WOLFOWITZ: Oh, very strongly. It is definitely -- look, taxpayer dollars, as your listeners know, are scarce. We need to spend them in the smartest way possible, to put the best weapons possible in the hands of our troops.
COSBY: What do you think we can replace it with?
WOLFOWITZ: Well, it is important to emphasize, this is a decision to move Army artillery more rapidly into the future. And there are systems that will give us much greater accuracy in Army artillery. Indeed in all kinds of artillery, Marine Corps and Navy as well. And that will allow us to deploy artillery more rapidly to the theater and within the theater deploy it to remote parts of the theater. Ultimately what this is going to mean I think in five or ten years is the ability to deploy much more lethal ground forces much faster and ultimately to make our ground forces far more effective. We don't need to replace Crusader right away. We have a lot of good artillery. It is not as good as Crusader. We have a lot of good artillery, both rockets and cannons in our force today. It was enough to achieve a decisive victory ten years ago.
COSBY: Define if you could winning the war on terror. I mean, do you think this is something we will see in our lifetime, or do you think this is going to be a struggle for generations to come?
WOLFOWITZ: Well, I think for generations to come it is going to be a threat out there that we have to think about. But the President said this will be a long struggle. But I do believe that we can get to a point much sooner than you have suggested about where generations are not living in fear any longer. We are -- networks like al Qaeda are if not eliminated, virtually completely eliminated. It will always be possible for some lone individual or a small group of individuals to do great damage. But I think we can eliminate these worldwide networks. We can eliminate state support for terrorism, terrorism of that kind. And I think that will make a very big difference in our ability to enjoy the liberties and the freedom that are so important to us, and so important really to the fiber of our societies and our economies.
COSBY: Many believe that Osama bin Laden is still a threat. There was a new video that was released not too long ago which seemed to suggest that he survived the attacks on Tora Bora in the fall. Do you believe he is still alive?
WOLFOWITZ: Oh, it is not even clear that was a new video.
COSBY: It is hard to tell with these videos.

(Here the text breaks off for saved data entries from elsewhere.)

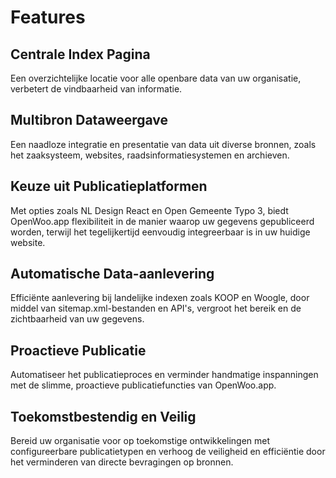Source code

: # Features

## Centrale Index Pagina
Een overzichtelijke locatie voor alle openbare data van uw organisatie, verbetert de vindbaarheid van informatie.

## Multibron Dataweergave
Een naadloze integratie en presentatie van data uit diverse bronnen, zoals het zaaksysteem, websites, raadsinformatiesystemen en archieven.

## Keuze uit Publicatieplatformen
Met opties zoals NL Design React en Open Gemeente Typo 3, biedt OpenWoo.app flexibiliteit in de manier waarop uw gegevens gepubliceerd worden, terwijl het tegelijkertijd eenvoudig integreerbaar is in uw huidige website.

## Automatische Data-aanlevering
Efficiënte aanlevering bij landelijke indexen zoals KOOP en Woogle, door middel van sitemap.xml-bestanden en API's, vergroot het bereik en de zichtbaarheid van uw gegevens.

## Proactieve Publicatie
Automatiseer het publicatieproces en verminder handmatige inspanningen met de slimme, proactieve publicatiefuncties van OpenWoo.app.

## Toekomstbestendig en Veilig
Bereid uw organisatie voor op toekomstige ontwikkelingen met configureerbare publicatietypen en verhoog de veiligheid en efficiëntie door het verminderen van directe bevragingen op bronnen.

WOLFOWITZ: It is very hard to tell. One thing I do know is that al Qaeda can no longer use Afghanistan as a sanctuary. Al Qaeda is on the run. We have captured or arrested or killed hundreds of them. There are still more out there. Maybe Osama bin Laden is one of them.
COSBY: Do you believe he is?
WOLFOWITZ: He is not the main point. They are dangerous with or without him. But he and his ilk are much weaker today than they were six months ago and we will keep at it.

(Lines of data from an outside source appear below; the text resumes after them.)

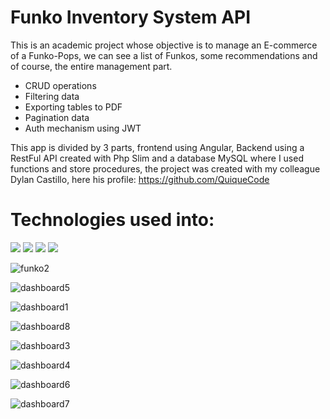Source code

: # Funko Inventory System API
This is an academic project whose objective is to manage an E-commerce of a Funko-Pops, we can see a list of Funkos, some recommendations and of course, the entire management part.
- CRUD operations
- Filtering data
- Exporting tables to PDF
- Pagination data
- Auth mechanism using JWT


This app is divided by 3 parts, frontend using Angular, Backend using a RestFul API created with Php Slim and a database MySQL where I used functions and store procedures, the project was created with my colleague Dylan Castillo, here his profile: https://github.com/QuiqueCode

# Technologies used into:
<img src="https://img.shields.io/badge/Angular-DD0031?style=for-the-badge&logo=angular&logoColor=white"> <img src="https://img.shields.io/badge/PHP-777BB4?style=for-the-badge&logo=php&logoColor=white"> <img src="https://img.shields.io/badge/MySQL-005C84?style=for-the-badge&logo=mysql&logoColor=white"> <img src="https://img.shields.io/badge/JavaScript-323330?style=for-the-badge&logo=javascript&logoColor=F7DF1E">
 
![funko2](https://github.com/diegoTech14/funkoCommerce/assets/85724318/961c47fc-4e34-4a34-b03a-28e635c46c9e)

![dashboard5](https://github.com/diegoTech14/funkoCommerce/assets/85724318/2cd54472-fee9-4816-82e5-c55dc2554adc)

![dashboard1](https://github.com/diegoTech14/funkoCommerce/assets/85724318/4f521def-089f-4946-af89-fdd5707662c1)

![dashboard8](https://github.com/diegoTech14/funkoCommerce/assets/85724318/3386acc5-3361-4b4b-8fa0-5f28eca62cad)

![dashboard3](https://github.com/diegoTech14/funkoCommerce/assets/85724318/08cf8054-5dd8-481f-9a64-4510cf56bc66)

![dashboard4](https://github.com/diegoTech14/funkoCommerce/assets/85724318/a4e00549-eba8-4f7a-a9d4-d943342bd033)

![dashboard6](https://github.com/diegoTech14/funkoCommerce/assets/85724318/2375c49d-81e5-46d3-bc1e-8d27080373a9)

![dashboard7](https://github.com/diegoTech14/funkoCommerce/assets/85724318/8e592400-b07a-4491-8121-57683e8d0689)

COSBY: This is Memorial Day weekend. You and I are first generation Americans, both of our fathers were Polish. What does it mean to you to be an American and what does it mean, Memorial Day, for you?

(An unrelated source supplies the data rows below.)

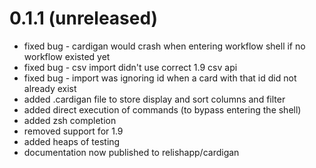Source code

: # 0.1.1 (unreleased)

* fixed bug - cardigan would crash when entering workflow shell if no workflow existed yet
* fixed bug - csv import didn't use correct 1.9 csv api
* fixed bug - import was ignoring id when a card with that id did not already exist
* added .cardigan file to store display and sort columns and filter
* added direct execution of commands (to bypass entering the shell)
* added zsh completion
* removed support for 1.9
* added heaps of testing
* documentation now published to relishapp/cardigan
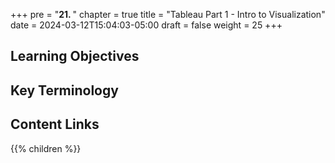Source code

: +++
pre = "<b>21. </b>"
chapter = true
title = "Tableau Part 1 - Intro to Visualization"
date = 2024-03-12T15:04:03-05:00
draft = false
weight = 25
+++

## Learning Objectives

## Key Terminology

## Content Links

{{% children %}}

WOLFOWITZ: Well, as a son of an immigrant, I know how fortunate we are to be Americans, to live in a country where we don't have to...where we are free of persecution, free of fear. And I also, I think, on Memorial Day, appreciate even more how grateful we all need to be that there are so many of our countrymen and countrywomen who are willing to die to preserve that way of live. And I think one of the reasons we have been as effective as we have been even as a military is because our strength comes from something much more than weapons or technology. It really...the greatest strength this country has is what we stand for. And we have been a beacon for immigrants for generations including your father obviously and mine. And many more to come. And it is I think why this is a fight about more than just about America's interests. It is a fight about values that are quite universal throughout the world.
COSBY: Our thanks to the assistant secretary.